August 17, 2009
Last week I wrote about the Estate Recovery process. Several of you responded with tales of your own. Here are a few of them.
Johnny Warren of Dublin, Georgia, represented a couple in Johnson County who in 1987 conveyed a 92 acre farm to two of their sons. The deed reserved the right to reside in the residence house to the couple and their unmarried, third son for their lifetimes. The parents died prior to 1992. The unmarried son moved out of the residence in 1993, because it became uninhabitable.
Prior to his death in 2008, the unmarried son received nursing home Medicaid. After he died, Estate Recovery sought repayment from the 92 acres claiming that the son had a life estate interest in the entire property which was worth more than $25,000.
After much effort and through a scrivener's affidavit, Johnny Warren was able to convince ER that the son only had an interest in the residence, not all of the land. The life estate in the uninhabitable residence was worth less than $25,000, so the son's estate was exempt from recovery.
Rodney Mathis of Calhoun, Georgia, represented a woman who inherited a life estate interest in the marital homeplace when her husband died. After her death, the Executor of her Estate claimed the under $25,000 exemption from Recovery. In this case, no challenge was made to the claim. Mr. Mathis wonders whether a distinction is drawn between retained life estates and those conveyed by others.

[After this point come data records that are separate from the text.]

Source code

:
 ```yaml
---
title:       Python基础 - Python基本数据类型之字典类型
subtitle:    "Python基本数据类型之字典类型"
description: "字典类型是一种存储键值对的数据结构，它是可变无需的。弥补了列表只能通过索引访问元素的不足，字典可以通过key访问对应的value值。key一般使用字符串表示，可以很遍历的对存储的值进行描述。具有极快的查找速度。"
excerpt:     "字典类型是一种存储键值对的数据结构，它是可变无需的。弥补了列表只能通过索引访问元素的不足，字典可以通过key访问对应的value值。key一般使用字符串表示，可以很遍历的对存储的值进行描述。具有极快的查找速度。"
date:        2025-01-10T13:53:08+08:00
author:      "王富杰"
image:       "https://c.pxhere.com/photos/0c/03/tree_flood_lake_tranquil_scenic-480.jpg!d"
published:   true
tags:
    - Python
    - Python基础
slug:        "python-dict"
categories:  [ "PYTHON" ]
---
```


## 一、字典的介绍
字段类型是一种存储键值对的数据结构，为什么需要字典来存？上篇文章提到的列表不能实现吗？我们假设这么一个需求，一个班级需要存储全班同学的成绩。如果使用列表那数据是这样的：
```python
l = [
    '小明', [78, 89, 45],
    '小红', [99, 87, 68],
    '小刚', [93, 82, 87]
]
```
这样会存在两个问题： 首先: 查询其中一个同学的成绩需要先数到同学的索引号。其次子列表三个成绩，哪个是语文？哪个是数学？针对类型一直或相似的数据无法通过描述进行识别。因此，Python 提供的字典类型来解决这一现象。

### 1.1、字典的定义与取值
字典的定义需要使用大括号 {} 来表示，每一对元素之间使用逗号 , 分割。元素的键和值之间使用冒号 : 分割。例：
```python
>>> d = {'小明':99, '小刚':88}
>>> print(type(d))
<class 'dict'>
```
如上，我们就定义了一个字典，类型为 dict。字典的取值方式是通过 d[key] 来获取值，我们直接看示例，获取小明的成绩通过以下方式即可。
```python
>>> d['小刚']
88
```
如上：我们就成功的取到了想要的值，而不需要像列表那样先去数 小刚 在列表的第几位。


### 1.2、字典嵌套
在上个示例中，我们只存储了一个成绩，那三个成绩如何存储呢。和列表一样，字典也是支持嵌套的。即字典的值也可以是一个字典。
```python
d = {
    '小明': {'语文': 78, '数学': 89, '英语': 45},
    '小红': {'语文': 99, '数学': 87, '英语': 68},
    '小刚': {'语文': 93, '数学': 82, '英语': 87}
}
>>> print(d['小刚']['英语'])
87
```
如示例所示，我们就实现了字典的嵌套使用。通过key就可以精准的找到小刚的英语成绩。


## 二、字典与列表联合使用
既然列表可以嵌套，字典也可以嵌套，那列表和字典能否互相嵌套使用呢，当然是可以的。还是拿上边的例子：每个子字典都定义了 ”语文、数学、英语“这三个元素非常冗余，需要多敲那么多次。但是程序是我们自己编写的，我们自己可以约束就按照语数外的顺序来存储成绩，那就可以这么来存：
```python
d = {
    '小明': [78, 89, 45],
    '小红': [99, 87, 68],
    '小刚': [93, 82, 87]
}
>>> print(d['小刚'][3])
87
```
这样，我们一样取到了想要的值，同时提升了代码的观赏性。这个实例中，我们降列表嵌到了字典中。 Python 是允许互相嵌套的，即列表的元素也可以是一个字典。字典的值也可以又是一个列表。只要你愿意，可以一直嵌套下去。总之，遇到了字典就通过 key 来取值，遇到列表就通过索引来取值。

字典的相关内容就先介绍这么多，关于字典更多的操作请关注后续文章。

Becky Kurtz, the State Long-Term Care Ombudsman, informed me that one of the 2010 priorities of the Coalition of Advocates for Georgia's Elderly (COAGE) is to expand the care-giver's exemption under the Estate Recovery Program. Currently care-giving children are entitled to certain protection under the ER regulations. COAGE wants to expand that protection to all care-givers that live with the Medicaid recipient and make it possible to avoid institutionalization for a period of time, even if they are not children of the recipient.
Thanks to all of you for sharing your experiences.